Of course, Hageman was right in 2016. And Donald Trump certainly hasn’t changed since then. It’s Hageman and the whole mainstream wing of the GOP that has abandoned Buckley conservatism for Trump’s reactionary politics. 

So what happened to the Republican Party? David French, a conservative writer who left the GOP because of Trump, says that Republicans blame Democrats. He summarizes part of their argument as, “We reject the old rules of behavior. The left punches hard. We’ll punch harder. We tried nominating ‘good’ people—like Mitt—and the left painted them as racist and misogynist. We didn’t make the new rules, but we’ll play by those rules, and the new rules tell us to fight fire with fire.”

I respect French and read him regularly, but that’s bullshit. Maybe that excuse works for people who live where politics is more tame, but I’m from North Carolina. I grew up watching Jesse Helms and his Congressional Club using blatant racism and dog whistles to attract the segregationists and reactionaries into the Republican Party. His famous “Hands” ad used race to divide the state, saying, “You needed that job, but it went to a minority.” As a Senator, he ridiculed gay people and opposed the Martin Luther King holiday because he claimed King was a communist. Before he was a candidate, Helms defended segregation as a commentator on WRAL and before that he was an operative in Willis Smith’s campaign for U.S. Senate that smeared UNC President Frank Porter Graham for being too close to African Americans. 

In 1988, then-vice President George H. W. Bush smeared Massachusetts Governor Michael Dukakis with the infamous Willie Horton ad. The ad stoked racial fears and played on Black stereotypes. Bush strategist Lee Atwater said, “If I can make Willie Horton a household name, we’ll win the election.” Atwater repudiated the ad on his death bed, but most Republicans never have. 

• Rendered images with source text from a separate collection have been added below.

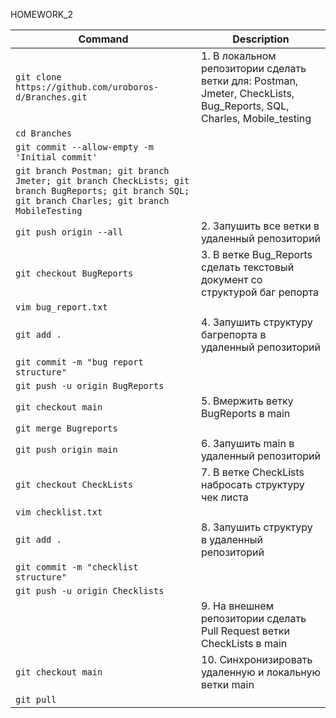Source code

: HOMEWORK_2

| Command | Description |
| ---- | --- |
|`git clone https://github.com/uroboros-d/Branches.git`|1. В локальном репозитории сделать ветки для: Postman, Jmeter, CheckLists, Bug_Reports, SQL, Charles, Mobile_testing|
|`cd Branches`||
|`git commit --allow-empty -m 'Initial commit'`|
|`git branch Postman; git branch Jmeter; git branch CheckLists; git branch BugReports; git branch SQL; git branch Charles; git branch MobileTesting ` |                                     |
| `git push origin --all `|                           2. Запушить все ветки в удаленный репозиторий |
| `git checkout BugReports  `|                      3. В ветке Bug_Reports сделать текстовый документ со структурой баг репорта |
| `vim bug_report.txt  `|                     |
| `git add .  `|                                      4. Запушить структуру багрепорта в удаленный репозиторий |
| `git commit -m "bug report structure"`| |
| `git push -u origin BugReports`| |
| `git checkout main `|                              5. Вмержить ветку BugReports в main |
| `git merge Bugreports`| |
| `git push origin main     `|                                   6. Запушить main в удаленный репозиторий |
| `git checkout CheckLists `|                        7. В ветке CheckLists набросать структуру чек листа    |                                        
| `vim checklist.txt`| |
| `git add . `|                                      8. Запушить структуру в удаленный репозиторий |
| `git commit -m "checklist structure"`| |
| `git push -u origin Checklists`| |
| |                                             9. На внешнем репозитории сделать Pull Request ветки CheckLists в main |
| `git checkout main    `|                           10. Синхронизировать удаленную и локальную ветки main |
| `git pull`| |
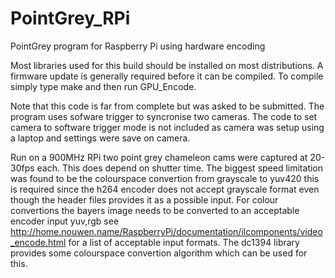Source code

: PointGrey_RPi
=============

PointGrey program for Raspberry Pi using hardware encoding

Most libraries used for this build should be installed on most distributions. A firmware update is generally 
required before it can be compiled. To compile simply type make and then run GPU_Encode.

Note that this code is far from complete but was asked to be submitted. The program uses sofware trigger to syncronise
two cameras. The code to set camera to software trigger mode is not included as camera was setup using a laptop and 
settings were save on camera.

Run on a 900MHz RPi two point grey chameleon cams were captured at 20-30fps each. This does depend on shutter time. 
The biggest speed limitation was found to be the colourspace convertion from grayscale to yuv420 this is required since the 
h264 encoder does not accept grayscale format even though the header files provides it as a possible input. 
For colour convertions the bayers image needs to be converted to an acceptable encoder input yuv,rgb see http://home.nouwen.name/RaspberryPi/documentation/ilcomponents/video_encode.html
for a list of acceptable input formats. The dc1394 library provides some colourspace convertion algorithm which can be used for
this.
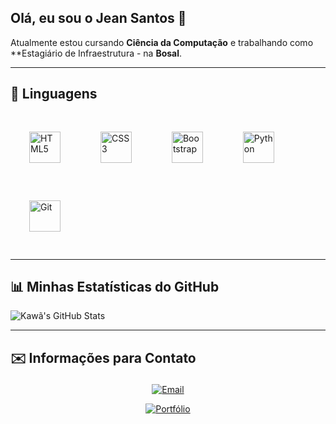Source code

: ## Olá, eu sou o Jean Santos 👋

Atualmente estou cursando **Ciência da Computação** e trabalhando como **Estagiário de Infraestrutura - na **Bosal**.

---
## 🤖 Linguagens

<p align="left">
  <img src="https://cdn.jsdelivr.net/gh/devicons/devicon/icons/html5/html5-original.svg" width="50px" title="HTML5" alt="HTML5" style="margin: 30px;"/>
  <img src="https://cdn.jsdelivr.net/gh/devicons/devicon/icons/css3/css3-original.svg" width="50px" title="CSS3" alt="CSS3" style="margin: 30px;"/>
  <img src="https://cdn.jsdelivr.net/gh/devicons/devicon/icons/bootstrap/bootstrap-original.svg" width="50px" title="Bootstrap" alt="Bootstrap" style="margin: 30px;"/>
  <img src="https://cdn.jsdelivr.net/gh/devicons/devicon/icons/python/python-original.svg" width="50px" title="Python" alt="Python" style="margin: 30px;"/>
  <img src="https://cdn.jsdelivr.net/gh/devicons/devicon/icons/git/git-original.svg" width="50px" title="Git" alt="Git" style="margin: 30px;"/>
</p>

---

## 📊 Minhas Estatísticas do GitHub

![Kawã's GitHub Stats](https://github-readme-stats.vercel.app/api?username=JeanSmith011&show_icons=true&theme=blue_navy&include_all_commits=true&locale=pt-br)

---

## ✉️ Informações para Contato<p>
<p align="center">
  <a href="mailto:kawa.fonseca18@gmail.com" target="_blank">
    <img src="https://img.shields.io/badge/Gmail-Kaw%C3%A3%20Fonseca-D14836?style=for-the-badge&logo=gmail&logoColor=white" alt="Email"/>
  </a>
  
</p>
<p align="center">
  <a href="https://seuportfolio.com" target="_blank">
    <img src="https://img.shields.io/badge/Portfólio-Meu%20Site-110230?style=for-the-badge&logo=about-dot-me&logoColor=white" alt="Portfólio"/>
  </a>
</p>
<p align="center">
  <a href="https://github.com/JeanSmith011" target="_blank">
    
  </a>
</p>
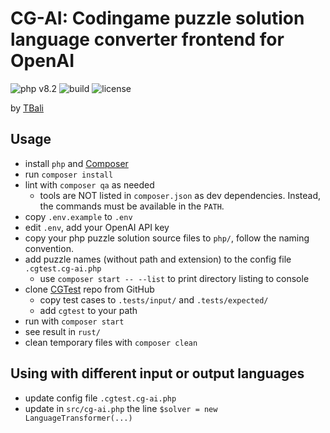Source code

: # CG-AI: Codingame puzzle solution language converter frontend for OpenAI

![php v8.2](https://shields.io/badge/php-8.2-blue?logo=php)
![build](https://img.shields.io/github/actions/workflow/status/tbali0524/advent-of-code-solutions/qa.yml)
![license](https://img.shields.io/github/license/tbali0524/advent-of-code-solutions)

by [TBali](https://www.codingame.com/profile/08e6e13d9f7cad047d86ec4d10c777500155033)

## Usage

* install `php` and [Composer](https://getcomposer.org/)
* run `composer install`
* lint with `composer qa` as needed
    * tools are NOT listed in `composer.json` as dev dependencies. Instead, the commands must be available in the `PATH`.
* copy `.env.example` to `.env`
* edit `.env`, add your OpenAI API key
* copy your php puzzle solution source files to `php/`, follow the naming convention.
* add puzzle names (without path and extension) to the config file `.cgtest.cg-ai.php`
    * use `composer start -- --list` to print directory listing to console
* clone [CGTest](https://github.com/tbali0524/cgtest) repo from GitHub
    * copy test cases to `.tests/input/` and `.tests/expected/`
    * add `cgtest` to your path
* run with `composer start`
* see result in `rust/`
* clean temporary files with `composer clean`

## Using with different input or output languages

* update config file `.cgtest.cg-ai.php`
* update in `src/cg-ai.php` the line `$solver = new LanguageTransformer(...)`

In 2008, Republicans in North Carolina ran an ad attacking Barack Obama that was so racist that Republican Presidential nominee John McCain called for the party to take it down. The party refused. That same election, incumbent Senator Elizabeth Dole accused her opponent, Kay Hagan, of being “godless.” 

So the idea that Republicans needed Trump as an attack dog to fend off vicious attacks from the left is laughable. Republicans have bludgeoning Democrats, using ugly ads to divide people along racial lines for decades. Trump just quit using dog whistles and outright summoned the modern equivalent the Ku Klux Klan to join the GOP. He praises neo-Nazis, Proud Boys, and Oath Keepers as a counter force to Antifa and BLM, imaginary threats to the republic that justify his encouragement of violence and insurrection.

No, the people who rejected Liz Cheney and embraced Donald Trump have been in the Republican Party for decades and they’ve been a force in America since its beginning. Bill Buckley-type Republicans, like French, have lived in denial about them for as long as they’ve been part of the GOP. They were the ugly underbelly of the party that no one wanted to acknowledge. They are descendants of the White supremacists who ended democracy in the South at the turn of the 20th century. They were Democrats back then, but today are solidly Republican. And, now, they control the GOP.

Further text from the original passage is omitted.